_What to produce:_ Leaving out every picture, output the records below exactly as they are.

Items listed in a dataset
──────────
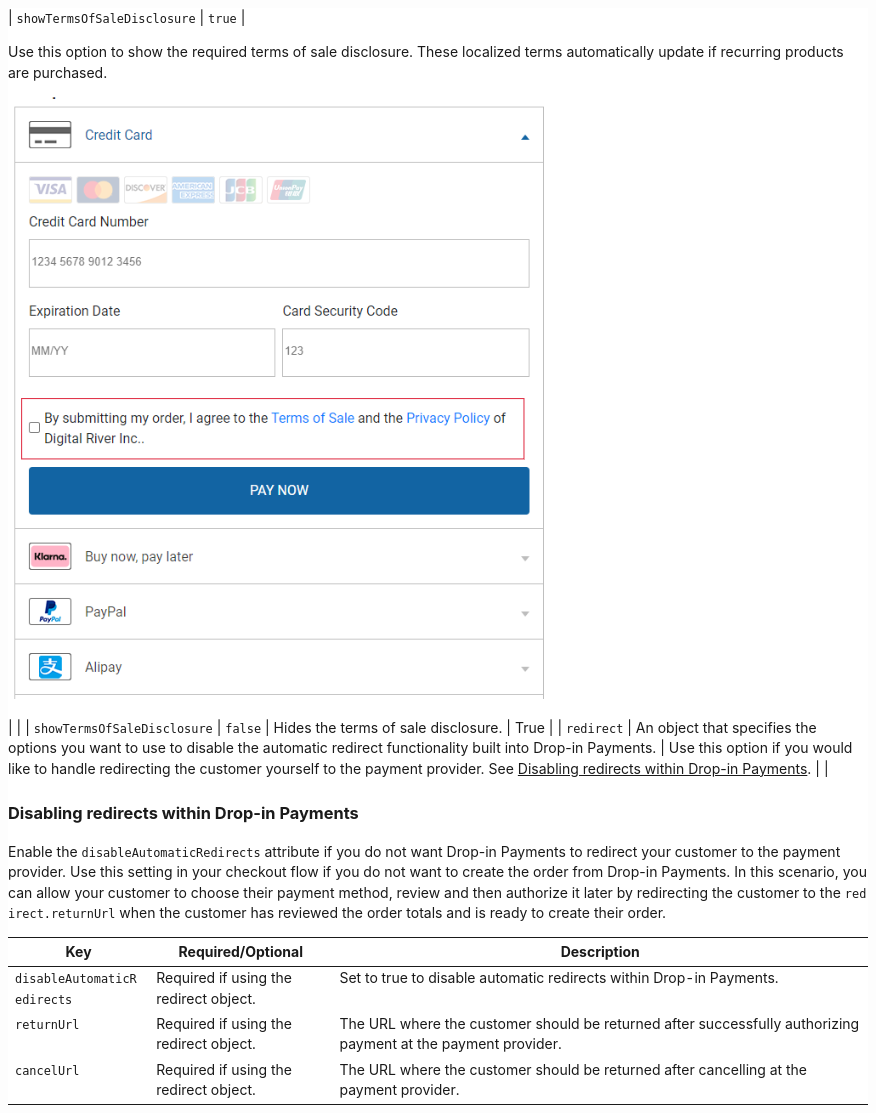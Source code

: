 | `showTermsOfSaleDisclosure` | `true`                                                                                                                            | <p>Use this option to show the required terms of sale disclosure. These localized terms automatically update if recurring products are purchased.</p><p><img src="../../../.gitbook/assets/showtermsofdisclosure.png" alt="" data-size="original"> </p>                                                                                                                   |            |
| `showTermsOfSaleDisclosure` | `false`                                                                                                                           | Hides the terms of sale disclosure.                                                                                                                                                                                                                                                                                                                                       | True       |
| `redirect`                  | An object that specifies the options you want to use to disable the automatic redirect functionality built into Drop-in Payments. | Use this option if you would like to handle redirecting the customer yourself to the payment provider. See [Disabling redirects within Drop-in Payments](drop-in-integration-guide.md#dropinviadigitalriver.js-disablingredirectswithindropin).                                                                                                                           |            |

### Disabling redirects within Drop-in Payments <a href="#dropinviadigitalriver.js-disablingredirectswithindropin" id="dropinviadigitalriver.js-disablingredirectswithindropin"></a>

Enable the `disableAutomaticRedirects` attribute if you do not want Drop-in Payments to redirect your customer to the payment provider. Use this setting in your checkout flow if you do not want to create the order from Drop-in Payments. In this scenario, you can allow your customer to choose their payment method, review and then authorize it later by redirecting the customer to the `redirect.returnUrl` when the customer has reviewed the order totals and is ready to create their order.

| Key                         | Required/Optional                      | Description                                                                                                   |
| --------------------------- | -------------------------------------- | ------------------------------------------------------------------------------------------------------------- |
| `disableAutomaticRedirects` | Required if using the redirect object. | Set to true to disable automatic redirects within Drop-in Payments.                                           |
| `returnUrl`                 | Required if using the redirect object. | The URL where the customer should be returned after successfully authorizing payment at the payment provider. |
| `cancelUrl`                 | Required if using the redirect object. | The URL where the customer should be returned after cancelling at the payment provider.                       |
──────────
_Task response:_
Source code

: | `showTermsOfSaleDisclosure` | `true`                                                                                                                            | <p>Use this option to show the required terms of sale disclosure. These localized terms automatically update if recurring products are purchased.</p><p><img src="../../../.gitbook/assets/showtermsofdisclosure.png" alt="" data-size="original"> </p>                                                                                                                   |            |
| `showTermsOfSaleDisclosure` | `false`                                                                                                                           | Hides the terms of sale disclosure.                                                                                                                                                                                                                                                                                                                                       | True       |
| `redirect`                  | An object that specifies the options you want to use to disable the automatic redirect functionality built into Drop-in Payments. | Use this option if you would like to handle redirecting the customer yourself to the payment provider. See [Disabling redirects within Drop-in Payments](drop-in-integration-guide.md#dropinviadigitalriver.js-disablingredirectswithindropin).                                                                                                                           |            |

### Disabling redirects within Drop-in Payments <a href="#dropinviadigitalriver.js-disablingredirectswithindropin" id="dropinviadigitalriver.js-disablingredirectswithindropin"></a>

Enable the `disableAutomaticRedirects` attribute if you do not want Drop-in Payments to redirect your customer to the payment provider. Use this setting in your checkout flow if you do not want to create the order from Drop-in Payments. In this scenario, you can allow your customer to choose their payment method, review and then authorize it later by redirecting the customer to the `redirect.returnUrl` when the customer has reviewed the order totals and is ready to create their order.

| Key                         | Required/Optional                      | Description                                                                                                   |
| --------------------------- | -------------------------------------- | ------------------------------------------------------------------------------------------------------------- |
| `disableAutomaticRedirects` | Required if using the redirect object. | Set to true to disable automatic redirects within Drop-in Payments.                                           |
| `returnUrl`                 | Required if using the redirect object. | The URL where the customer should be returned after successfully authorizing payment at the payment provider. |
| `cancelUrl`                 | Required if using the redirect object. | The URL where the customer should be returned after cancelling at the payment provider.                       |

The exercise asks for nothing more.